[[ Data listing, beginning ]]

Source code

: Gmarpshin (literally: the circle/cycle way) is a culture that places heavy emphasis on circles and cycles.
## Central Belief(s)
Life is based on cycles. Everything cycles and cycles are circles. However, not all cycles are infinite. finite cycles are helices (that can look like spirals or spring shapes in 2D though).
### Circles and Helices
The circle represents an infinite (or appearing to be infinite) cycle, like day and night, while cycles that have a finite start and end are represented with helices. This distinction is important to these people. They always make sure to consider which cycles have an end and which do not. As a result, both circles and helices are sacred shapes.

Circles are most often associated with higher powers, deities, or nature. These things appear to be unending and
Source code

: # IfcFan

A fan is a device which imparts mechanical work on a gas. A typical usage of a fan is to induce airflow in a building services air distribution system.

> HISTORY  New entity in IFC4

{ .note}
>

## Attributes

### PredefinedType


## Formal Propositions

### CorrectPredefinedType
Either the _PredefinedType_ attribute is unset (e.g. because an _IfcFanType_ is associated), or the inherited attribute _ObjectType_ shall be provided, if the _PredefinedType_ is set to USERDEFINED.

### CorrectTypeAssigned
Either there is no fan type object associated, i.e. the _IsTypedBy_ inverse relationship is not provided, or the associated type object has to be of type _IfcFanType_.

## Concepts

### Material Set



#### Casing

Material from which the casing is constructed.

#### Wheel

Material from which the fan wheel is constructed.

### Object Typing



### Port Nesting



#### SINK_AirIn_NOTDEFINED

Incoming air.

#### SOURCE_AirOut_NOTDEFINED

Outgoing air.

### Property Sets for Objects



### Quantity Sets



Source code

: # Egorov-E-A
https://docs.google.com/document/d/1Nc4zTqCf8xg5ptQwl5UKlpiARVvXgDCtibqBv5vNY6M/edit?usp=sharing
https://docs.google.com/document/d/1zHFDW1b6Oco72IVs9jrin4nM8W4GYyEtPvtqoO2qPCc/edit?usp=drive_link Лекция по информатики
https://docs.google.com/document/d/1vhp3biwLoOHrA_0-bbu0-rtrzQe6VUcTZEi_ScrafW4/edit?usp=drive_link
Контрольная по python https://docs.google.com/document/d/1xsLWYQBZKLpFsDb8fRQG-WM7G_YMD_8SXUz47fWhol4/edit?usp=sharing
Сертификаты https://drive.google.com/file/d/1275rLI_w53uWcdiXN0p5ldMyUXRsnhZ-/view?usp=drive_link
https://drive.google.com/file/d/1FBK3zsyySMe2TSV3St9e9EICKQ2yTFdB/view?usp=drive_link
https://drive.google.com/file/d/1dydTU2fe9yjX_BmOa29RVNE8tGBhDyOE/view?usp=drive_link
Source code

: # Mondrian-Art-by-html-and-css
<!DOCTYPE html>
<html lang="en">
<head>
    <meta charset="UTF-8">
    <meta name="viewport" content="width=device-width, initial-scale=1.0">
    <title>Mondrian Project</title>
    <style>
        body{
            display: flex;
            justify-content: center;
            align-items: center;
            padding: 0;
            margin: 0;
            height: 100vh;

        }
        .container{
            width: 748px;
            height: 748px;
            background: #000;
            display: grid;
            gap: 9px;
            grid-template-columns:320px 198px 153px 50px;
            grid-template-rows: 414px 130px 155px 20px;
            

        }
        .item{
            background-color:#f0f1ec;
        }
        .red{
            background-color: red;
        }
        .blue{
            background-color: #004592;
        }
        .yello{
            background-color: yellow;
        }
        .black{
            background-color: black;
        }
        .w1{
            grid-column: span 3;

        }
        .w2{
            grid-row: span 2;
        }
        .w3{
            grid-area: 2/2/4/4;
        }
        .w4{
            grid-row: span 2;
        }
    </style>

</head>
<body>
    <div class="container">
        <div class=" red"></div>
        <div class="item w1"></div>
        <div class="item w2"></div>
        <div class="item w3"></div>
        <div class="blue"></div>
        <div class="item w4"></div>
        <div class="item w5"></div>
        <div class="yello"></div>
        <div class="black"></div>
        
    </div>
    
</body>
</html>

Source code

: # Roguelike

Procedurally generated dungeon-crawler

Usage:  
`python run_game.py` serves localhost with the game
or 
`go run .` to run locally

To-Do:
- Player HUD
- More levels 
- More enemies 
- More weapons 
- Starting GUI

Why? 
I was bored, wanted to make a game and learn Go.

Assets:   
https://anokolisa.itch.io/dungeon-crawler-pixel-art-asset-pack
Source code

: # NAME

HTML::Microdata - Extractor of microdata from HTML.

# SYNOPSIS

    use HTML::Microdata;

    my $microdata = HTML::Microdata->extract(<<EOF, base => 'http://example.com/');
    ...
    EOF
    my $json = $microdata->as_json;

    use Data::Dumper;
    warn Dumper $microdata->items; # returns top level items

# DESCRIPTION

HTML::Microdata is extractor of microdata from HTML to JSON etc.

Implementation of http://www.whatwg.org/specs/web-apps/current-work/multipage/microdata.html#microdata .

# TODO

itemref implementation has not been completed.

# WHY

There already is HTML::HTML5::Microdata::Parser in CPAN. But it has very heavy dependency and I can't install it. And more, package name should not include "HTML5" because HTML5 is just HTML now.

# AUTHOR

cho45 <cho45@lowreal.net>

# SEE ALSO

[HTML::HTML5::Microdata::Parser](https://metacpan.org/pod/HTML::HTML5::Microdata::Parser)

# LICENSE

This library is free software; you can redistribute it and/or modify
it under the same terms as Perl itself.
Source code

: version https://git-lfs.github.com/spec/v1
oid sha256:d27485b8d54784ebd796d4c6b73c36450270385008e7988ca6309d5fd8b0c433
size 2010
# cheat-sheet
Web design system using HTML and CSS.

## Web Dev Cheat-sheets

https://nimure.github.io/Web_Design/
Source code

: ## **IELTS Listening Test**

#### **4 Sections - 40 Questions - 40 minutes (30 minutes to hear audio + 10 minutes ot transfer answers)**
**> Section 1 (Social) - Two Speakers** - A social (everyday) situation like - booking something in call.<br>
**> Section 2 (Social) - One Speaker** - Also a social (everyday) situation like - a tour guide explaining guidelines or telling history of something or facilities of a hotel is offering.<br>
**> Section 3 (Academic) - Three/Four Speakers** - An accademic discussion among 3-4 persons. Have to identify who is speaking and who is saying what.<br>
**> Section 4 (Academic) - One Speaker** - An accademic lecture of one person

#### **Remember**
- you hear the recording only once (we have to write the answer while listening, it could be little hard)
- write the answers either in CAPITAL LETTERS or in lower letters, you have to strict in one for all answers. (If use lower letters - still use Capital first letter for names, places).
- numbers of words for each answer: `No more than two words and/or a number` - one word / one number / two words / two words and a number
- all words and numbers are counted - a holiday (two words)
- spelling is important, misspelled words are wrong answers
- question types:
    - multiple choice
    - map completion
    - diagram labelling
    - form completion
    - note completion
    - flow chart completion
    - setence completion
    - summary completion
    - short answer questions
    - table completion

[[ Data listing, end ]]

● **The problem**
Which of the lines above hold the string "while"? Copy each one.

● **Written reply**
The circle represents an infinite (or appearing to be infinite) cycle, like day and night, while cycles that have a finite start and end are represented with helices. This distinction is important to these people. They always make sure to consider which cycles have an end and which do not. As a result, both circles and helices are sacred shapes.
- you hear the recording only once (we have to write the answer while listening, it could be little hard)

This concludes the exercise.